Most postwar changes to individual tax rates differ substantially by income level, with typically much larger changes in top statutory rates. The 2017 law differs in that it cuts tax rates more uniformly than is typically the case. Panel D in my table 1 shows results based on two studies that allow the aggregate effects of tax changes to depend on the distribution of tax changes by income level. Mertens and Montiel Olea (2018) separately identify the effects of shocks to average marginal tax rates for the top 1 percent and bottom 99 percent income groups, again by adopting the methodology used by Mertens and Ravn (2014), with distinct instruments for changes in AMTRs for both groups. The projections in the first row are based on a shock to the top 1 percent and bottom 99 percent AMTRs of -2.66 and -2.78 percentage points, respectively. Owen Zidar (forthcoming) instead follows a direct regression approach based on an extension of Romer and Romer's (2010) series that separates the revenue impact of tax changes affecting the top 10 percent and bottom 90 percent of the income distribution. The results in my table 1 use the estimates reported by Zidar and assume a 50/50 split between the top 10 percent and bottom 90 percent, as suggested in a distributional analysis by the Tax Policy Center (2017).
According to the results in panel D of my table 1, the main implication of accounting for the distributional aspects of the 2017 law is that the growth impact is more delayed, and occurs largely in 2019 and 2020 rather than 2018. Zidar's estimates even suggest a negative effect in 2018, although it is based on an estimate that is not statistically significant. By 2020, Mertens and Montiel Olea's model predicts a level of GDP that is higher by 3 percentage points, while Zidar's regressions suggest an increase in GDP by about half that amount. As for panel D, an estimate of the total growth impact of the 2017 tax law can be obtained by adding the projections in panel B for the corporate provisions.
The main advantage of the reduced-form approaches is that all the relevant channels through which taxes affect economic activity are in principle reflected in the model parameters, without the need for large numbers of detailed theoretical assumptions. Expectations of future tax rates can be particularly hard to verify, but are likely important in shaping the short-run effects. Reduced-form models do not require explicit assumptions regarding the dynamics of expected future tax rates, which are instead part of the estimation. Recent methodological advances also make it possible to account for changes in multiple policy instruments. Conversely, the approach is valid only to the extent the reform is unexpected, exogenous, and reasonably similar to the historical variation and dynamics of tax policy that underlie the model estimates. For these reasons, it is better suited to assess the impact of the individual tax component of the 2017 tax law than the impact of the corporate and international tax components.

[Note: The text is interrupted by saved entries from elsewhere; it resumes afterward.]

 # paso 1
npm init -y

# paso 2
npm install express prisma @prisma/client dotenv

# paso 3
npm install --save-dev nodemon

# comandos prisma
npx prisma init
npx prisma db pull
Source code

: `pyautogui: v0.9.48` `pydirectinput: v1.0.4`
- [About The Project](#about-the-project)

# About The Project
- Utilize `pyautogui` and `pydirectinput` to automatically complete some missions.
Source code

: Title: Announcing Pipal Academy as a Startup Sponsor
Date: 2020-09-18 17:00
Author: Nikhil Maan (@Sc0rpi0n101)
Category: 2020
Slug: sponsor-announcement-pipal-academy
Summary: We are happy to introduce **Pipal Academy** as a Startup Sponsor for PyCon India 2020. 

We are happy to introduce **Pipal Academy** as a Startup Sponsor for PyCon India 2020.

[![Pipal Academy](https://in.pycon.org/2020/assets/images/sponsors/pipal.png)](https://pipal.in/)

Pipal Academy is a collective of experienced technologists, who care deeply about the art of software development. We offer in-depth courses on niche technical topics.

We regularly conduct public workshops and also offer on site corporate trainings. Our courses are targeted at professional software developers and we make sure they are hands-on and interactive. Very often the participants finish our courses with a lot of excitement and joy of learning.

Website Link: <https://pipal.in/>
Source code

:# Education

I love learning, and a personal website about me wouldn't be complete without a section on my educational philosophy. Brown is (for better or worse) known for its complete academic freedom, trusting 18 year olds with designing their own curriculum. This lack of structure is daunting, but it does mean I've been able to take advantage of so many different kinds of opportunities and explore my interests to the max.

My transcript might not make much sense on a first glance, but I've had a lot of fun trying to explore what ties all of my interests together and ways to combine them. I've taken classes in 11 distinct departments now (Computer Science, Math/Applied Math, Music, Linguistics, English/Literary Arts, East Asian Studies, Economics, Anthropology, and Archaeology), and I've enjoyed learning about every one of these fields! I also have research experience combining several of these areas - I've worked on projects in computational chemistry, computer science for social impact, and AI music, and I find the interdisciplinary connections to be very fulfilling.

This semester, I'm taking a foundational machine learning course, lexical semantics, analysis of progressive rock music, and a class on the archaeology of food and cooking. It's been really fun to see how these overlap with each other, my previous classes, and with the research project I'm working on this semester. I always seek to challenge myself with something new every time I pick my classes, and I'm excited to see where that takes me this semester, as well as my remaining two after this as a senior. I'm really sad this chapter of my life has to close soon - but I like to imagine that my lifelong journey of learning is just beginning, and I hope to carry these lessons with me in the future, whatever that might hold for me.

The main conclusion from the projections from the reduced-form models is that most specifications yield a sizable growth effect for 2018, and more modest effects afterward. The projections complement those available from structural models, and it should be noted that uncertainty in the underlying parameters means that the range of plausible outcomes typically remains wide. That being said, much progress has been made in monetary economics by combining reduced-form evidence and quantitative structural models, and there is no reason to believe that the same strategy cannot similarly advance the study of tax policy. In any case, in the absence of any major macroeconomic shocks, the trajectory of GDP over the next few years will be informative.
REFERENCES FOR THE MERTENS COMMENT
Auerbach, Alan J. 1989. "Tax Reform and Adjustment Costs: The Impact on Investment and Market Value." International Economic Review 30, no. 4: 939-62.

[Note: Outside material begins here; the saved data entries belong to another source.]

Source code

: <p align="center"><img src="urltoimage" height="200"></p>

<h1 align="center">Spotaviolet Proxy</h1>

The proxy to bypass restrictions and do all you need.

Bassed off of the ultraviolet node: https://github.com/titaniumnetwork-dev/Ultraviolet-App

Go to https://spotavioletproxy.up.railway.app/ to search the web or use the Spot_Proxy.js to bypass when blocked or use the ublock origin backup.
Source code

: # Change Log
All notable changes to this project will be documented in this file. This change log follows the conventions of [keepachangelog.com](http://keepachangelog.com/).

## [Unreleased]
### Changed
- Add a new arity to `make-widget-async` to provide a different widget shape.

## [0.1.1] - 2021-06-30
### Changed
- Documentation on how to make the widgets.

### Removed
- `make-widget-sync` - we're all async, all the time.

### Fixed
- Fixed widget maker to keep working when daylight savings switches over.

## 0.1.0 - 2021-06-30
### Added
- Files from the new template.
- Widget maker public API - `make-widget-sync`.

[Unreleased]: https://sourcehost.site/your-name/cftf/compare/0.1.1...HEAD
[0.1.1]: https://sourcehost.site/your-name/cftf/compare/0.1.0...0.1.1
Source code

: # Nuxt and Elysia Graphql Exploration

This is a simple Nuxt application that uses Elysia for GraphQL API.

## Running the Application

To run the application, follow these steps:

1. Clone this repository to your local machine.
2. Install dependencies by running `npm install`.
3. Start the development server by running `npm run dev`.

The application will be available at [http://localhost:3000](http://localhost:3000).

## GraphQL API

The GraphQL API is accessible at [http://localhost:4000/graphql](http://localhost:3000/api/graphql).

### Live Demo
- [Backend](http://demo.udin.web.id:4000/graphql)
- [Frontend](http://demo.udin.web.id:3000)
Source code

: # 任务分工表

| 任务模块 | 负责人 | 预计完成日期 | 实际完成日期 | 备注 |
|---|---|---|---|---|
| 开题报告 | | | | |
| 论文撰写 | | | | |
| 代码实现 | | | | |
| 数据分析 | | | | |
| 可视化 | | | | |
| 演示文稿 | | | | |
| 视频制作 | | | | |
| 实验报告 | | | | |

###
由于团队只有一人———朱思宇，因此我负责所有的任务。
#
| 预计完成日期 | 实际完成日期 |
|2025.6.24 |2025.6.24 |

Barro, Robert J., and Charles J. Redlick. 2011. "Macroeconomic Effects from Government Purchases and Taxes." Quarterly Journal of Economics 126, no. 1: 51-102.
Blanchard, Olivier, and Roberto Perotti. 2002. "An Empirical Characterization of the Dynamic Effects of Changes in Government Spending and Taxes on Output." Quarterly Journal of Economics 117, no. 4: 1329-68.
Caldara, Dario, and Christophe Kamps. 2017. "The Analytics of SVARs: A Unified Framework to Measure Fiscal Multipliers." Review of Economic Studies 84, no. 3: 1015-40.
Cloyne, James. 2013. "Discretionary Tax Changes and the Macroeconomy: New Narrative Evidence from the United Kingdom." American Economic Review 103, no. 4: 1507-28.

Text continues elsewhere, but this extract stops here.